Pero el agua sí se mueve. No hay olas, porque una pecera es simplemente una recreación de un medio, y la ciencia pecerística no está ni por asomo tan desarrollada como para recrear el mar y todo lo que éste conlleva. En realidad, no tengo ni idea de por qué el agua convulsiona. Nadie mete el dedo y la revuelve, ni agita la pecera en un intento de que los pececillos salgan de su sueño y echen a volar (porque un pez que no se mueve puede ser un pájaro, o un tren, o una flecha). Supongo que en algún momento anterior a lo que mi imaginación augura, los peces se movieron. Y quizás ese movimiento pretérito sea precisamente lo que les lleva a estar quietos. Pero el agua, en fin, se mueve. Y en su superficie se crean ondas, espirales, pequeñas olas artificiales, el líquido sube y baja, se equilibra constantemente, y lucha. Lucha contra el cristal que le impone una forma, porque no creo que seas capaz de explicarte, o al menos yo no lo soy, cómo un puñado de agua puede tolerar una redondez absoluta. El agua, al moverse, intenta desmoldarse.

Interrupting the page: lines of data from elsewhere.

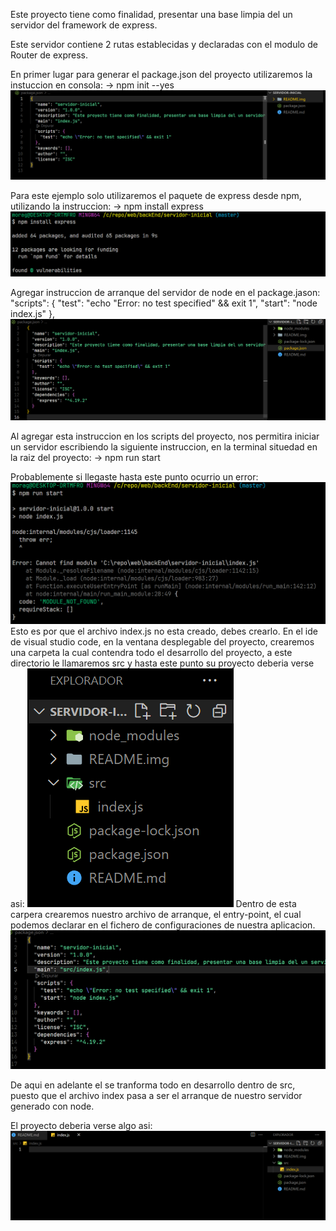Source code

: Este proyecto tiene como finalidad, presentar una base limpia del un servidor del
framework de express.

Este servidor contiene 2 rutas establecidas y declaradas con el modulo de Router de express.

En primer lugar para generar el package.json del proyecto utilizaremos la instuccion en consola:
-> npm init --yes
![alt text](README.img/init-yess.png)

Para este ejemplo solo utilizaremos el paquete de express desde npm,
utilizando la instruccion:
-> npm install express
![alt text](README.img/express.png)

Agregar instruccion de arranque del servidor de node en el package.jason:
"scripts": {
    "test": "echo \"Error: no test specified\" && exit 1",
    "start": "node index.js"
},
![alt text](README.img/package-init.png)

Al agregar esta instruccion en los scripts del proyecto, nos permitira
iniciar un servidor escribiendo la siguiente instruccion, en la terminal
situedad en la raiz del proyecto:
-> npm run start

Probablemente si llegaste hasta este punto ocurrio un error:
![alt text](README.img/error-start.png)
Esto es por que el archivo index.js no esta creado, debes crearlo.
En el ide de visual studio code, en la ventana desplegable del proyecto,
crearemos una carpeta la cual contendra todo el desarrollo del proyecto,
a este directorio le llamaremos src y hasta este punto su proyecto deberia verse
asi:
![alt text](README.img/src-index.png)
Dentro de esta carpera crearemos nuestro archivo de arranque, el entry-point,
el cual podemos declarar en el fichero de configuraciones de nuestra aplicacion.
![alt text](README.img/entry-point.png)

De aqui en adelante el se tranforma todo en desarrollo dentro de src,
puesto que el archivo index pasa a ser el arranque de nuestro servidor
generado con node.

El proyecto deberia verse algo asi:
![alt text](README.img/servidor.png)


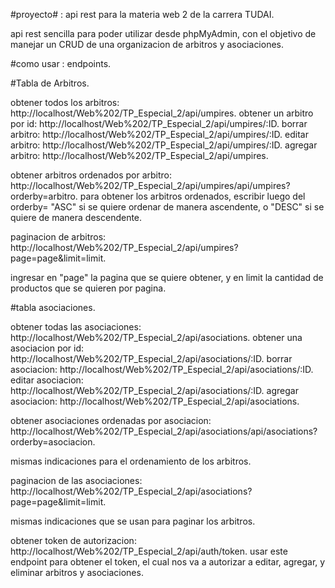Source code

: #proyecto# : api rest para la materia web 2 de la carrera TUDAI.

api rest sencilla para poder utilizar desde phpMyAdmin, con el objetivo de manejar un CRUD de una organizacion de arbitros y asociaciones.

#como usar : endpoints.

#Tabla de Arbitros.

obtener todos los arbitros: http://localhost/Web%202/TP_Especial_2/api/umpires.
obtener un arbitro por id: http://localhost/Web%202/TP_Especial_2/api/umpires/:ID.
borrar arbitro: http://localhost/Web%202/TP_Especial_2/api/umpires/:ID.
editar arbitro: http://localhost/Web%202/TP_Especial_2/api/umpires/:ID.
agregar arbitro: http://localhost/Web%202/TP_Especial_2/api/umpires.

obtener arbitros ordenados por arbitro: http://localhost/Web%202/TP_Especial_2/api/umpires/api/umpires?orderby=arbitro.
para obtener los arbitros ordenados, escribir luego del orderby= "ASC" si se quiere ordenar de manera ascendente, o "DESC" si se quiere de manera descendente. 

paginacion de arbitros:  http://localhost/Web%202/TP_Especial_2/api/umpires?page=page&limit=limit.

ingresar en "page" la pagina que se quiere obtener, y en limit la cantidad de productos que se quieren por pagina.

#tabla asociaciones.

obtener todas las asociaciones: http://localhost/Web%202/TP_Especial_2/api/asociations.
obtener una asociacion por id: http://localhost/Web%202/TP_Especial_2/api/asociations/:ID.
borrar asociacion: http://localhost/Web%202/TP_Especial_2/api/asociations/:ID.
editar asociacion: http://localhost/Web%202/TP_Especial_2/api/asociations/:ID.
agregar asociacion: http://localhost/Web%202/TP_Especial_2/api/asociations.

obtener asociaciones ordenadas por asociacion: http://localhost/Web%202/TP_Especial_2/api/asociations/api/asociations?orderby=asociacion.

mismas indicaciones para el ordenamiento de los arbitros.

paginacion de las asociaciones: http://localhost/Web%202/TP_Especial_2/api/asociations?page=page&limit=limit. 

mismas indicaciones que se usan para paginar los arbitros.

obtener token de autorizacion:   http://localhost/Web%202/TP_Especial_2/api/auth/token.
usar este endpoint para obtener el token, el cual nos va a autorizar a editar, agregar, y eliminar arbitros y asociaciones.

'Desmolde' significa 'acción de desmoldar'. Y molde, 'instrumento, aunque no sea hueco, que sirve para estampar o para dar forma o cuerpo a algo'. Un molde es una barrera externa que oprime un cuerpo hasta darle su propia forma. Es decir, traslada su forma íntegra a un campo que no le pertenece y, a fuerza de rodearlo, termina creando una copia suya que está constantemente en tensión por extenderse. El molde coarta el cuerpo, le impide desarrollar su estado más natural y mostrarse con el contorno que él reconoce como suyo. El agua, en la pecera, no es agua, sino agua con forma de pecera. Y el agua con forma de pecera no tiene absolutamente nada que ver con el agua con forma de mar. Tal vez sólo la cohesión de las miles de partículas, gotitas que se agarran unas a otras y se vuelven una, pero también estas gotas, en el mar, corren a su antojo. En la pecera deben formar, por opresión, un ente redondo. Y el movimiento acuático de la pecera se traduce como la lucha desesperada del contenido para liberarse, desparramarse sobre el suelo y buscar una bajada por la que fluir.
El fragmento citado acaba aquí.